Musique : China Moses – Nightintales (2017)

Il y en a qui ont de la chance… China Moses est tombée dans la marmite du Jazz toute petite avec une maman qui s’appelle Dee Dee Bridgewater. Mais en plus, elle est douée et fait les bonnes rencontres. Et pour couronner le tout, là voilà qui compose ses titres.

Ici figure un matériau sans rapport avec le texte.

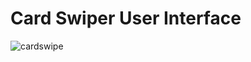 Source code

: # Card Swiper User Interface 

![cardswipe](https://user-images.githubusercontent.com/111435568/187919311-6f7f28ea-e85e-490b-923a-01f314f60fc6.jpeg)
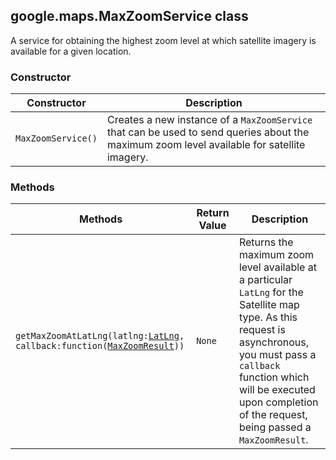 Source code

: <h2 id="MaxZoomService">
google.maps.MaxZoomService
class
</h2><p>A service for obtaining the highest zoom level at which satellite imagery is available for a given location.</p><h3>Constructor</h3><table summary="class MaxZoomService - Constructor" width="100%">
<thead>
<tr><th>Constructor</th>
<th>Description</th>
</tr></thead>
<tbody>
<tr>
<td><code>MaxZoomService()</code></td>
<td>Creates a new instance of a <code>MaxZoomService</code> that can be used to send queries about the maximum zoom level available for satellite imagery.</td>
</tr>
</tbody>
</table><h3>Methods</h3><table summary="class MaxZoomService - Methods" width="100%">
<thead>
<tr><th>Methods</th>
<th>Return Value</th>
<th>Description</th>
</tr></thead>
<tbody>
<tr>
<td><code>getMaxZoomAtLatLng(latlng:<a href="#LatLng">LatLng</a>, callback:function(<a href="#MaxZoomResult">MaxZoomResult</a>))</code></td>
<td><code>None</code></td>
<td>Returns the maximum zoom level available at a particular <code>LatLng</code> for the Satellite map type. As this request is asynchronous, you must pass a <code>callback</code> function which will be executed upon completion of the request, being passed a <code>MaxZoomResult</code>.</td>
</tr>
</tbody>
</table> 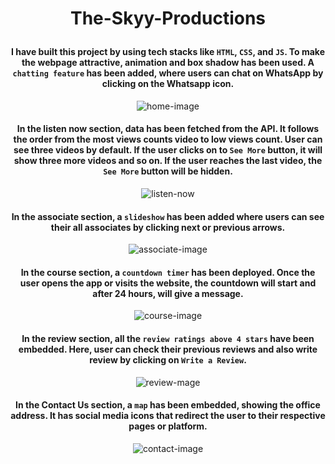 # <p align="center">The-Skyy-Productions</P>

<div align="center">

#### <p>I have built this project by using tech stacks like `HTML`, `CSS`, and `JS`. To make the webpage attractive, animation and box shadow has been used. A `chatting feature` has been added, where users can chat on WhatsApp by clicking on the Whatsapp icon.</p>

![home-image](https://user-images.githubusercontent.com/86405170/175525259-da173e6c-7e0d-43ea-81e0-ea282910d82e.PNG)

#### <p>In the listen now section, data has been fetched from the API. It follows the order from the most views counts video to low views count. User can see three videos by default. If the user clicks on to `See More` button, it will show three more videos and so on. If the user reaches the last video, the `See More` button will be hidden.</P>

![listen-now](https://user-images.githubusercontent.com/86405170/175525894-3c83633d-bd7e-470b-86ef-c60c6dbcc2b0.PNG)

#### <p>In the associate section, a `slideshow` has been added where users can see their all associates by clicking next or previous arrows.</P>

![associate-image](https://user-images.githubusercontent.com/86405170/175528404-518a7b2d-20f6-4a02-893f-527237e917e5.PNG)

#### <p>In the course section, a `countdown timer` has been deployed. Once the user opens the app or visits the website, the countdown will start and after 24 hours, will give a message. </P>

![course-image](https://user-images.githubusercontent.com/86405170/175530082-35c6338b-6d18-4cf4-a3f9-a85973cb3c07.PNG)

#### <p>In the review section, all the `review ratings above 4 stars` have been embedded. Here, user can check their previous reviews and also write review by clicking on `Write a Review`.</P>

![review-mage](https://user-images.githubusercontent.com/86405170/175530571-01dce1dd-62ee-40ae-9c36-53879fe28130.PNG)

#### <p>In the Contact Us section, a `map` has been embedded, showing the office address. It has social media icons that redirect the user to their respective pages or platform.</P>

![contact-image](https://user-images.githubusercontent.com/86405170/175536564-a08bf86d-0d4e-46e4-9782-0a5d6ed6320a.PNG)<div/>
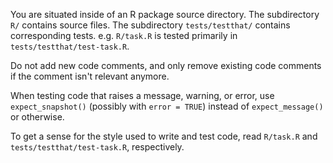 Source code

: You are situated inside of an R package source directory. The subdirectory `R/` contains source files. The subdirectory `tests/testthat/` contains corresponding tests. e.g. `R/task.R` is tested primarily in `tests/testthat/test-task.R`.

Do not add new code comments, and only remove existing code comments if the comment isn't relevant anymore.

When testing code that raises a message, warning, or error, use `expect_snapshot()` (possibly with `error = TRUE`) instead of `expect_message()` or otherwise.

To get a sense for the style used to write and test code, read `R/task.R` and `tests/testthat/test-task.R`, respectively.
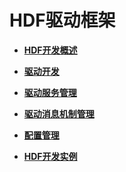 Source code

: # HDF驱动框架<a name="ZH-CN_TOPIC_0000001053139560"></a>

-   **[HDF开发概述](HDF开发概述.md)**  

-   **[驱动开发](驱动开发.md)**  

-   **[驱动服务管理](驱动服务管理.md)**  

-   **[驱动消息机制管理](驱动消息机制管理.md)**  

-   **[配置管理](配置管理.md)**  

-   **[HDF开发实例](HDF开发实例.md)**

Dès les premières secondes de cet album de Jazz plutôt moderne, on se dit : Quelle voix! Quel groove ! Ce « Running » est une une tuerie. Il y a vraiment du velour, du feeling sur « Put it on the line », titre plus classique. On a l’impression d’être assis à la table d’un club et on savoure ce moment. Celle qui commença sa carrière à 16 ans, sait vraiment ce qu’est le Jazz. Là, elle est accompagnée de Luigi Grasso au saxophone alto et baryton, Joe Armon Jones et Mike Gorman au piano, Luke Wynter et Neil Charles à la basse et Marijus Aleksa à la batterie. Et on peut dire que ce combo prend aux tripes. Il suffit d’écouter le placement de voix sur « Disconnected ». C’est à la milliseconde, c’est impressionnant !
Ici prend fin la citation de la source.